INSTRUCTIONS FOR THE TASK:
With pictures left out, retype the lines from the start of the records through the one that contains "- There are".

DATA:
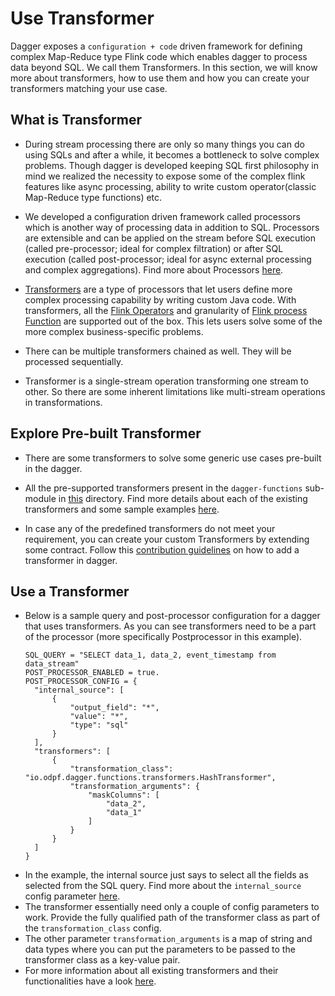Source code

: # Use Transformer

Dagger exposes a `configuration + code` driven framework for defining complex Map-Reduce type Flink code which enables dagger to process data beyond SQL. We call them Transformers.
In this section, we will know more about transformers, how to use them and how you can create your transformers matching your use case.

## What is Transformer

- During stream processing there are only so many things you can do using SQLs and after a while, it becomes a bottleneck to solve complex problems. Though dagger is developed keeping SQL first philosophy in mind we realized the necessity to expose some of the complex flink features like async processing, ability to write custom operator(classic Map-Reduce type functions) etc.

- We developed a configuration driven framework called processors which is another way of processing data in addition to SQL. Processors are extensible and can be applied on the stream before SQL execution (called pre-processor; ideal for complex filtration) or after SQL execution (called post-processor; ideal for async external processing and complex aggregations). Find more about Processors [here](update-link).

- [Transformers](update-link) are a type of processors that let users define more complex processing capability by writing custom Java code. With transformers, all the [Flink Operators](https://ci.apache.org/projects/flink/flink-docs-master/docs/dev/datastream/operators/overview/) and granularity of [Flink process Function](https://ci.apache.org/projects/flink/flink-docs-release-1.13/docs/dev/datastream/operators/process_function/) are supported out of the box. This lets users solve some of the more complex business-specific problems.
- There can be multiple transformers chained as well. They will be processed sequentially.
- Transformer is a single-stream operation transforming one stream to other. So there are some inherent limitations like multi-stream operations in transformations.

## Explore Pre-built Transformer

- There are some transformers to solve some generic use cases pre-built in the dagger.

- All the pre-supported transformers present in the `dagger-functions` sub-module in [this](https://github.com/odpf/dagger/tree/main/dagger-functions/src/main/java/io/odpf/dagger/functions/transformers) directory. Find more details about each of the existing transformers and some sample examples [here](update-link).

- In case any of the predefined transformers do not meet your requirement, you can create your custom Transformers by extending some contract. Follow this [contribution guidelines](update-link) on how to add a transformer in dagger.

## Use a Transformer

- Below is a sample query and post-processor configuration for a dagger that uses transformers. As you can see transformers need to be a part of the processor (more specifically Postprocessor in this example).
  ```properties
  SQL_QUERY = "SELECT data_1, data_2, event_timestamp from data_stream"
  POST_PROCESSOR_ENABLED = true.
  POST_PROCESSOR_CONFIG = {
    "internal_source": [
        {
            "output_field": "*",
            "value": "*",
            "type": "sql"
        }
    ],
    "transformers": [
        {
            "transformation_class": "io.odpf.dagger.functions.transformers.HashTransformer",
            "transformation_arguments": {
                "maskColumns": [
                    "data_2",
                    "data_1"
                ]
            }
        }
    ]
  }
  ```
- In the example, the internal source just says to select all the fields as selected from the SQL query. Find more about the `internal_source` config parameter [here](update-link).
- The transformer essentially need only a couple of config parameters to work. Provide the fully qualified path of the transformer class as part of the `transformation_class` config.
- The other parameter `transformation_arguments` is a map of string and data types where you can put the parameters to be passed to the transformer class as a key-value pair.
- For more information about all existing transformers and their functionalities have a look [here](update-link).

EXERCISE ANSWER:
Source code

: # Use Transformer

Dagger exposes a `configuration + code` driven framework for defining complex Map-Reduce type Flink code which enables dagger to process data beyond SQL. We call them Transformers.
In this section, we will know more about transformers, how to use them and how you can create your transformers matching your use case.

## What is Transformer

- During stream processing there are only so many things you can do using SQLs and after a while, it becomes a bottleneck to solve complex problems. Though dagger is developed keeping SQL first philosophy in mind we realized the necessity to expose some of the complex flink features like async processing, ability to write custom operator(classic Map-Reduce type functions) etc.

- We developed a configuration driven framework called processors which is another way of processing data in addition to SQL. Processors are extensible and can be applied on the stream before SQL execution (called pre-processor; ideal for complex filtration) or after SQL execution (called post-processor; ideal for async external processing and complex aggregations). Find more about Processors [here](update-link).

- [Transformers](update-link) are a type of processors that let users define more complex processing capability by writing custom Java code. With transformers, all the [Flink Operators](https://ci.apache.org/projects/flink/flink-docs-master/docs/dev/datastream/operators/overview/) and granularity of [Flink process Function](https://ci.apache.org/projects/flink/flink-docs-release-1.13/docs/dev/datastream/operators/process_function/) are supported out of the box. This lets users solve some of the more complex business-specific problems.
- There can be multiple transformers chained as well. They will be processed sequentially.
- Transformer is a single-stream operation transforming one stream to other. So there are some inherent limitations like multi-stream operations in transformations.

## Explore Pre-built Transformer

- There are some transformers to solve some generic use cases pre-built in the dagger.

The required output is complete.